We’ve written before about how options positions in the SPY ETF drove price action on a quiet summer Friday afternoon. A recent trade in options on a fixed-income ETF bears watching, as it may influence the price of the ETF in the coming weeks.
The ETF in question is LQD, the $56 billion portfolio of U.S. dollar-denominated, investment grade corporate bonds. Its ticker, LQD, evokes–not by coincidence!–the word “liquid”, as this ETF is designed as an inexpensive, easy-to-trade access product to a longer-maturity investment-grade corporate bond portfolio. Indeed, it’s succeeded in that regard: over the past year, LQD trades approximately 13 million shares per day on average, which is equivalent to approximately $1.7 billion in market value. It’s a useful tool for individual accounts and smaller institutions alike.
As for many other equities, options contracts are available on LQD. This part of the options market is pretty sleepy, though. LQD, underpinned by its high-grade corporate bond holdings, isn’t the most volatile stock, and options volumes are generally pretty listless.
This past week, however, something jumped out at us. Every day, the Options Clearing Corporation (OCC) publishes its open interest statistics–these tell us, by strike and expiry date, how many options contracts are outstanding. We watch these (and other) reports to get a sense for market flows and positioning. From our monitors, we saw that a huge trade went through in options on LQD. This activity sticks out clearly on the graph below, which shows open interest in LQD options contracts.
Whoa! In a market where five or ten thousand contracts is a large position, someone traded approximately two hundred twenty thousand puts for expiry 16th October 2020, at each of the 129 and 134 strikes.
Why does this matter? These are large trades not only in the context of the options market, but–more importantly–these are large trades in the context of the trading activity of the underlying fund! Each options contract controls one hundred shares, so if these options are in-the-money come expiry day, over twenty-two million shares of LQD will be deliverable in the contracts. That’s 1.7 times the recent average daily trading volume. LQD is liquid–but it’s not that liquid!
If LQD’s price is far-enough away from 134 and 129 as we approach mid-October, this options position shouldn’t have a large impact on the price of LQD. However, if we’re close to 134 or 129, LQD may see a flurry of trading activity as options holders hedge their positions. Dale Rosenthal characterizes this potential activity in his 2018 book as “pin risk”, or “the unusually-high probability of options to expire at [their] strike price”. He states that the price impact of the most-active hedgers, if they are owners of the contracts, will tend to push the underlying towards the strike. Similarly, if the most-active hedgers have shorted these contracts, their activity will tend to push the underlying away from the strike.
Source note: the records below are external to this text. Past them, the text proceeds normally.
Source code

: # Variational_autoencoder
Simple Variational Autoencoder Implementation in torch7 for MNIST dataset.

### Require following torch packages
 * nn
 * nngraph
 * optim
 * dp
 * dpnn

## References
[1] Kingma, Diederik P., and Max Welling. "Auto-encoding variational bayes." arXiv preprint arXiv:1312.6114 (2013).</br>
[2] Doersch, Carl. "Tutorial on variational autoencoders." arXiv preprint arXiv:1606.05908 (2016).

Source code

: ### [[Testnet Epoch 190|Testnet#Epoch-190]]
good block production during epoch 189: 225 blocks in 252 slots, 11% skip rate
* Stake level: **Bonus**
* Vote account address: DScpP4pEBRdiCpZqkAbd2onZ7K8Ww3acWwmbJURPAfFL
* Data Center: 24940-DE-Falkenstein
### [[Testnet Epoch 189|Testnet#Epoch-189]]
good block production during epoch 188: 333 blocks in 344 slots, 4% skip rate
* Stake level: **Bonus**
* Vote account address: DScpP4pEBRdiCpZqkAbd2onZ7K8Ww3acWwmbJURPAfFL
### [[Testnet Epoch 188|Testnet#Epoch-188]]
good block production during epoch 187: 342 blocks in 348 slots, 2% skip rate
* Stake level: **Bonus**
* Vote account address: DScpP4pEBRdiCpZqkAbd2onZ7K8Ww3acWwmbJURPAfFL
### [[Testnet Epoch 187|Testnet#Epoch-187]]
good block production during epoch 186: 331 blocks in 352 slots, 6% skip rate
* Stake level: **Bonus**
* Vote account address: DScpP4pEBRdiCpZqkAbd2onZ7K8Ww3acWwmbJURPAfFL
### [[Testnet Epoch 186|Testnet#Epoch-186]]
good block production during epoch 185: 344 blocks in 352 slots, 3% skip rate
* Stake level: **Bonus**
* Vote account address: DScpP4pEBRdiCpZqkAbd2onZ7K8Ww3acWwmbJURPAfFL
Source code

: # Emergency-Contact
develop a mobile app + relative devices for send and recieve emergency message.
Our guess here is that the most-active hedgers sold the 134-strike contracts and bought the 129-strike contracts. As we approach expiry, we’d expect LQD’s price action to be volatile around 134, and muted around 129.
These options contracts affect a large number of LQD shares, to be sure, but LQD’s size still pales in comparison to the entire corporate bond market. Its index, the iBoxx USD Liquid Investment Grade Index, covers a market value north of $1 trillion, making LQD just a small portfolio of the outstanding market size. Options on 22 million shares of LQD translates to roughly $3 billion in corporate bonds–a mere speck in the context of its index. Furthermore, ETFs have share-creation and -redemption features that market makers can use to manage their inventories and provide the liquidity they need to meet the requirements of options deliveries.
This big options trade may be nothing more than a fun cocktail-party fact. But we’ll be watching LQD, and these contracts. If the options are still open, and LQD is close to the strike prices, expect to see an effect around October 16th.
Reference: Rosenthal, Dale W.R., “A Quantitative Primer on Investments with R”, Chicago: Q36 LLC, 2018. www.q36llc.com/think. This is a great reference on a number of finance topics, taken through a quantitative lens, with numerous programming examples and exercises.